There is a famous quotation of O.W. Holmes that “The life of the law has not been logic; it has been experience.” I don’t know that we can blame Holmes for it, but the prevailing attitude in legal circles today is that laws need not be logical at all, and even glaring inconsistencies are acceptable. So a question naturally arising in any review of lonang is whether we ought to expect a higher degree of logical consistency than what we see in every day legal affairs.
In this connection, I would like to put Blackstone (in particular) to the test. In the second chapter of the Introduction to his Commentaries, he makes the argument that the law of nature and the divine law were authored by the same Creator, and furthermore, speaking of the divine laws, that they “are found upon comparison to be really a part of the original law of nature.” When we also note that the Bible claims God is not the author of confusion (1 Cor. 14:33), it at least suggests the possibility that the laws of nature and nature’s God are, or claim to be, logical and self-consistent. I find this possibility intriguing, and would like to put it to the test by adopting it as a working hypothesis for this work.
One basic application of this hypothesis has to do with conflicts of laws. I have seen many jurisprudential schemes which postulate a hierarchy of rules: cardinal principles, ordinal principles, an hierarchy of rights, and various pecking orders of legal priority. The reason for these legal hierarchies is always the same: when legal rules conflict with each other, the conflict is resolved by knowing which rule has priority, and which must yield. There is an assumption (usually unstated) that in any legal system, fundamental laws – even natural laws and divine laws – will inevitably conflict with each other. A corollary is that any law may occasionally need to be suspended or ignored when a “higher law” applies.
The cynic replies that there are no higher laws – the rule prevails which the judge prefers for his own reasons. Although the cynic decries the resolution as contrived, he nonetheless still assumes the conflict between legal rules is real.
However, there is an alternative view. It is possible to assume that no natural or divine law will ever conflict with another natural or divine law. If two laws appear to conflict, it is only because we have incorrectly applied one or the other rule, or perhaps we have not accurately discerned what the true rules are. Or perhaps, in any apparent conflict, one of the rules which appears to be in conflict doesn’t really apply to the situation at all and is irrelevant. Is it possible to construct a legal system on such a basis? Let us see if it can be demonstrated. In any event, I will try to make it work – just because I like a challenge – and see how far we get.
B. The meaning of words.
I hope to avoid, as much as possible, wrangling about the meaning of words. That is to say, if we are to have any meaningful conversation at all, we will have to accept the common meaning of words and take most words at face value. It will be difficult enough to re-examine the entire field of law from a lonang perspective – we don’t need to add to the difficulty by removing a common vocabulary. To some extent, this means that I will assume most words have fixed meanings. If it is your persuasion to view words as “living” things whose meaning is malleable and subjective, thank you, goodbye, good luck, we don’t have much to talk about.
The other side of this two-edged blade is that we will undoubtedly discover some words whose meanings have been lost, or at least substantially blurred.

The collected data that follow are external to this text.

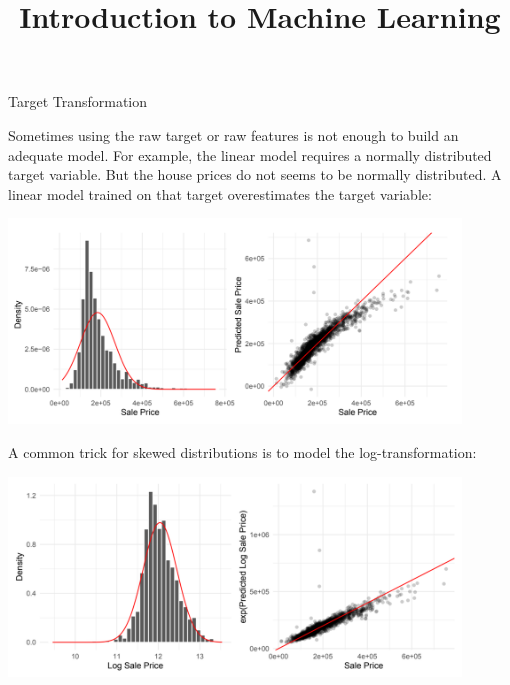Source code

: 



\newcommand{\titlefigure}{figure_man/automl2.png}
\newcommand{\learninggoals}{
  \item ...
  \item ...
}

\title{Introduction to Machine Learning}
\date{}





\begin{vbframe}{Target Transformation}
  
  Sometimes using the raw target or raw features is not enough to build an adequate model.
  For example, the linear model requires a normally distributed target variable.
  But the house prices do not seems to be normally distributed.
  A linear model trained on that target overestimates the target variable:
  
  
  \begin{center}
    \includegraphics[width=0.9\textwidth]{figure_man/target01.png}
  \end{center}
  
  
  \framebreak
  
  A common trick for skewed distributions is to model the log-transformation:
  
  
  \begin{center}
    \includegraphics[width=0.9\textwidth]{figure_man/target02.png}
  \end{center}
  

\end{vbframe}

Primarily, I am talking about making distinctions that people – legal people – largely ignore today. Examples: rights vs. powers; inalienable vs. fundamental; republic vs. democracy; the list goes on. So, yes, we will inescapably talk about the meaning of words – but how we talk about them will make all the difference.
C. Implied Authority
I consider the question of implied authority the single greatest issue in the formulation of any legal system. And the question is this: In the delegation of any authority, do we assume that the one who receives such authority may exercise only what is expressly authorized, or do we assume that he may do everything except what is expressly forbidden? In the context of the laws of nature’s God, for example, we see that people were authorized to eat every plant yielding seed and from every tree yielding fruit (Gen. 1:29). Did people have the implied authority to eat meat, or not?
The issue was argued in the early days of the U.S. Constitution (as to whether Congress had implied constitutional powers), but the implications are much broader. We commonly speak of the U.S. Constitution as a document of enumerated powers and state constitutions as documents of plenary powers. But when a state constitution grants the state legislature “all legislative power,” does that legislature also have the authority to exercise some executive or judicial power as it sees fit? Is the express language of any delegation of authority the starting point or the ending point?
My informal appraisal of conventional wisdom is that most people assume the express language of any grant of authority is only the starting point, and that authority is to be implied unless expressly denied. Actually, the majority view is probably more along the line of implying authority even when it is expressly denied. However, I have concluded from a variety of proofs and arguments – which must temporarily be held in abeyance – that the universal rule of lonang is the reverse. In other words, that all authority is limited by the express terms of its grant, and all governments are governments of enumerated powers. More on this later. It is enough for now that I have declared my working assumption. You are forewarned.